Another heavy hitter is nuclear. The Ontario government is spending $26 billion to refurbish some of its nuclear facilities. Ontario residents pay the difference between the low wholesale-market price for electricity and the high price the provincial government pays nuclear and other power generators for their electricity. That difference is rising fast, with the single largest component of this rise being the high price of nuclear power, including the refurbishments. (OMERS is financing part of the cost of the refurbishment of the Bruce nuclear plant; it is getting repaid, with interest, by the public.)
(On Dec. 1 the Ontario, New Brunswick and Saskatchewan governments agreed to work together to develop 'small, modular reactors' as a way to produce "clean and low-cost energy." However, these small reactors are much more expensive to build, per unit of electricity produced, than large reactors. They also remain unproven. And taxpayers will very likely be on the hook for this very expensive experiment.)
On top of that, Ontario has the biggest new-infrastructure pipeline of any sub-national jurisdiction in North America if not the world: for example, tens of billions of dollars in transit projects alone – including the highly controversial Ontario Line and Scarborough Subway Extension projects in Toronto.
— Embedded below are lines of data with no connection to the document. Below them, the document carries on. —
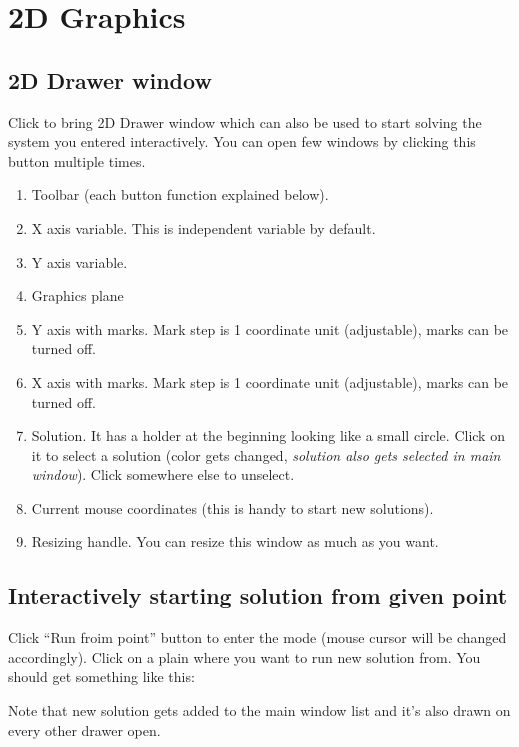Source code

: \documentclass[12pt]{article}
\begin{document}
\section{2D Graphics}

\subsection{2D Drawer window}

Click  to bring 2D Drawer window which can also be used to start 
solving the system you entered interactively. You can open few windows by clicking this button multiple times.


\begin{enumerate}
\item Toolbar (each button function explained below).
\item X axis variable. This is independent variable by default.
\item Y axis variable.
\item Graphics plane
\item Y axis with marks. Mark step is 1 coordinate unit (adjustable), marks can be turned off.
\item X axis with marks. Mark step is 1 coordinate unit (adjustable), marks can be turned off.
\item Solution. It has a holder at the beginning looking like a small circle. Click on it to select a solution 
(color gets changed, \textit{solution also gets selected in main window}). Click somewhere else to unselect.
\item Current mouse coordinates (this is handy to start new solutions).
\item Resizing handle. You can resize this window as much as you want.
\end{enumerate}

\subsection{Interactively starting solution from given point}

Click ``Run froim point'' button  to enter the mode (mouse cursor will be changed accordingly).
Click on a plain where you want to run new solution from. You should get something like this:


Note that new solution gets added to the main window list and it's also drawn on every other drawer open.
\end{document}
"Over the next 10 years our government is investing – and these are staggering numbers, it's absolutely mind-boggling – … $144 billion in strategic infrastructure projects. Ninety billion dollars of that is on transportation alone, [comprising] an incredible investment of $67 billion in public transit and $22 billion in a provincial highway network," Ontario Premier Doug Ford said at the CCPPP meeting in describing the P3 projects planned for the province.
Something's got to give.
Taxes are already going up and they're likely to climb much higher.
The public also will have to pay much more to use this infrastructure, coughing up more coin for everything from more expensive public-transit fares to tolls on every highway. (Cory dubbed this "user pay" in his address at the CCPPP meeting.)
And you can bet that more and more infrastructure will be fully privatized. There are plenty of precedents for this, including the selling off of Highway 407 and of a large portion of Ontario Hydro.
Ask probing questions about this your politicians, or you may well regret not speaking up.